Exactly retype the lines from the top of the data through the line containing "قائمہ الزاویہ تبادلہ", leaving out every picture.

Pictures paired with source code
BEGIN

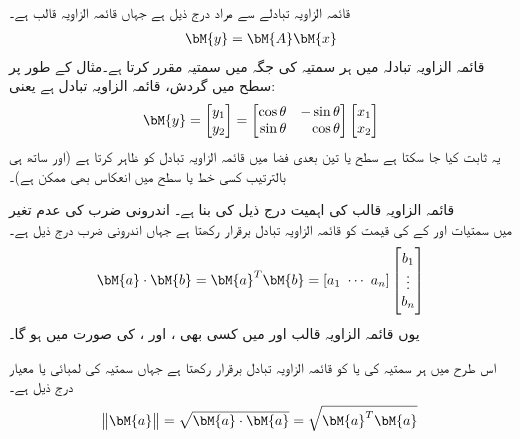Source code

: قائمہ الزاویہ تبادلے سے مراد درج ذیل ہے جہاں  قائمہ الزاویہ قالب ہے۔
\begin{align}
\bM{y}=\bM{A}\bM{x}
\end{align}
 قائمہ الزاویہ تبادلہ  میں ہر سمتیہ  کی جگہ  میں سمتیہ  مقرر کرتا ہے۔مثال کے طور پر سطح میں گردش، قائمہ الزاویہ تبادل ہے یعنی:
\begin{align}\label{مساوات_امتیازی_سطحی_گردش}
\bM{y}=\begin{bmatrix} y_1\\y_2 \end{bmatrix}=\begin{bmatrix*}[r] \cos \theta&-\sin \theta\\ \sin \theta &\cos \theta \end{bmatrix*}\begin{bmatrix}x_1\\x_2  \end{bmatrix}
\end{align}
یہ ثابت کیا جا سکتا ہے سطح یا تین بعدی فضا میں قائمہ الزاویہ تبادل  کو ظاہر کرتا ہے (اور ساتھ ہی بالترتیب کسی خط یا سطح میں انعکاس بھی ممکن ہے)۔

قائمہ الزاویہ قالب کی اہمیت درج ذیل کی بنا ہے۔
\quad اندرونی ضرب کی عدم تغیر\\
 میں سمتیات  اور  کے  کی قیمت کو قائمہ الزاویہ تبادل  برقرار رکھتا ہے جہاں اندرونی ضرب درج ذیل ہے۔
\begin{align}
\bM{a}\cdot \bM{b}=\bM{a}^T\bM{b}=[a_1\,\,\cdots\,\,a_n]\begin{bmatrix}b_1\\  \vdots \\ b_n  \end{bmatrix}
\end{align}
یوں  قائمہ الزاویہ قالب  اور  میں کسی بھی  ،  اور ،  کی صورت میں  ہو گا۔

اس طرح   میں ہر سمتیہ  کی  یا  کو قائمہ الزاویہ تبادل برقرار رکھتا ہے جہاں سمتیہ کی لمبائی یا معیار درج ذیل ہے۔
\begin{align}
\norm{\bM{a}}=\sqrt{\bM{a}\cdot \bM{a}}=\sqrt{\bM{a}^T\bM{a}}
\end{align}  


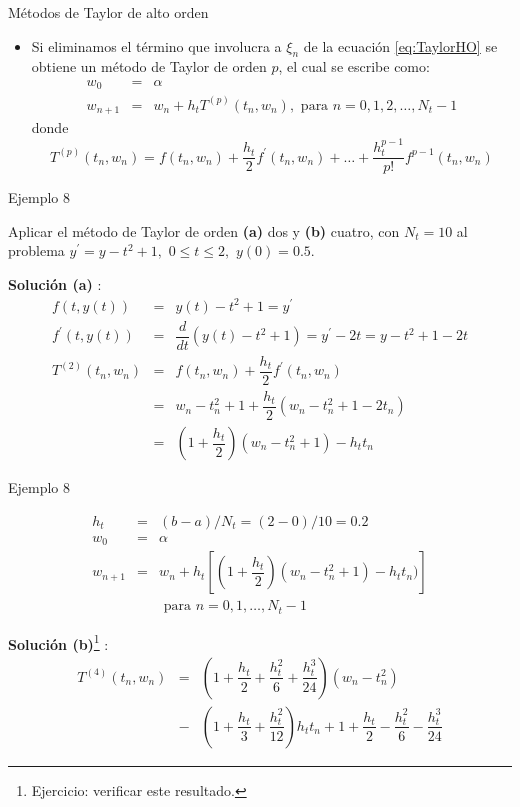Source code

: \documentclass{beamer}
\begin{document}
\begin{frame}{Métodos de Taylor de alto orden}
\begin{itemize}
	\item Si eliminamos el término que involucra a $\xi_n$ de la ecuación \eqref{eq:TaylorHO} se obtiene un método de Taylor de orden $p$, el cual se escribe como:
	\begin{eqnarray*}
	w_0 & = & \alpha \\
	w_{n+1} & = & w_n + h_t T^{(p)}(t_n, w_n), \text{ para }  n = 0, 1,2, \dots , N_t-1
	\end{eqnarray*}
	donde
	\begin{displaymath}
	T^{(p)}(t_n, w_n) = f(t_n,w_n) + \dfrac{h_t}{2} f^\prime(t_n,w_n) + \dots + \dfrac{h_t^{p-1}}{p!} f^{p-1}(t_n,w_n) 
	\end{displaymath}
\end{itemize}
\end{frame}

\begin{frame}{Ejemplo 8}
\begin{block}{}
	Aplicar el método de Taylor de orden \textbf{(a)} dos y \textbf{(b)} cuatro, con $N_t = 10$ al problema $y^\prime = y -t^2 + 1, \,\, 0 \leq t \leq 2, \,\, y(0) = 0.5$.
\end{block}
\textbf{Solución (a)} : 
\begin{eqnarray*}
	f(t,y(t)) & = & y(t) -t^2 + 1 = y^\prime \\
	f^\prime(t,y(t)) & = & \dfrac{d}{dt}(y(t) -t^2 + 1) = y^\prime - 2t = y - t^2 + 1 - 2t \\
	T^{(2)}(t_n, w_n) & = & f(t_n,w_n) + \dfrac{h_t}{2} f^\prime(t_n,w_n) \\ 
		& = & w_n - t_n^2 + 1 + \dfrac{h_t}{2} (w_n - t_n^2 + 1 - 2t_n) \\
		& = & \left( 1 + \dfrac{h_t}{2}\right) (w_n - t_n^2 + 1) - h_t t_n
\end{eqnarray*}

\end{frame}

\begin{frame}{Ejemplo 8}

{\small
\begin{block}{}
\begin{eqnarray*}
h_t & = & (b-a)/N_t = (2-0)/10 = 0.2 \\
w_0 & = & \alpha \\
w_{n+1} & = & w_n + h_t \left[\left( 1 + \dfrac{h_t}{2}\right) (w_n - t_n^2 + 1) - h_t t_n)\right] \\
& & \text{ para } n = 0,1, \dots, N_t-1
\end{eqnarray*}
\end{block}
\textbf{Solución (b)}\footnote{Ejercicio: verificar este resultado.} :
\begin{eqnarray*}
T^{(4)}(t_n, w_n) & = & \left( 1 + \dfrac{h_t}{2} + \dfrac{h_t^2}{6} +  \dfrac{h_t^3}{24}\right)(w_n - t_n^2) \\
& - & \left( 1 + \dfrac{h_t}{3} + \dfrac{h_t^2}{12}\right)h_t t_n %
 +  1 + \dfrac{h_t}{2} - \dfrac{h_t^2}{6} - \dfrac{h_t^3}{24}
\end{eqnarray*}
}
\end{frame}
\end{document}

END

Expected output ->
Source code

: قائمہ الزاویہ تبادلے سے مراد درج ذیل ہے جہاں  قائمہ الزاویہ قالب ہے۔
\begin{align}
\bM{y}=\bM{A}\bM{x}
\end{align}
 قائمہ الزاویہ تبادلہ  میں ہر سمتیہ  کی جگہ  میں سمتیہ  مقرر کرتا ہے۔مثال کے طور پر سطح میں گردش، قائمہ الزاویہ تبادل ہے یعنی:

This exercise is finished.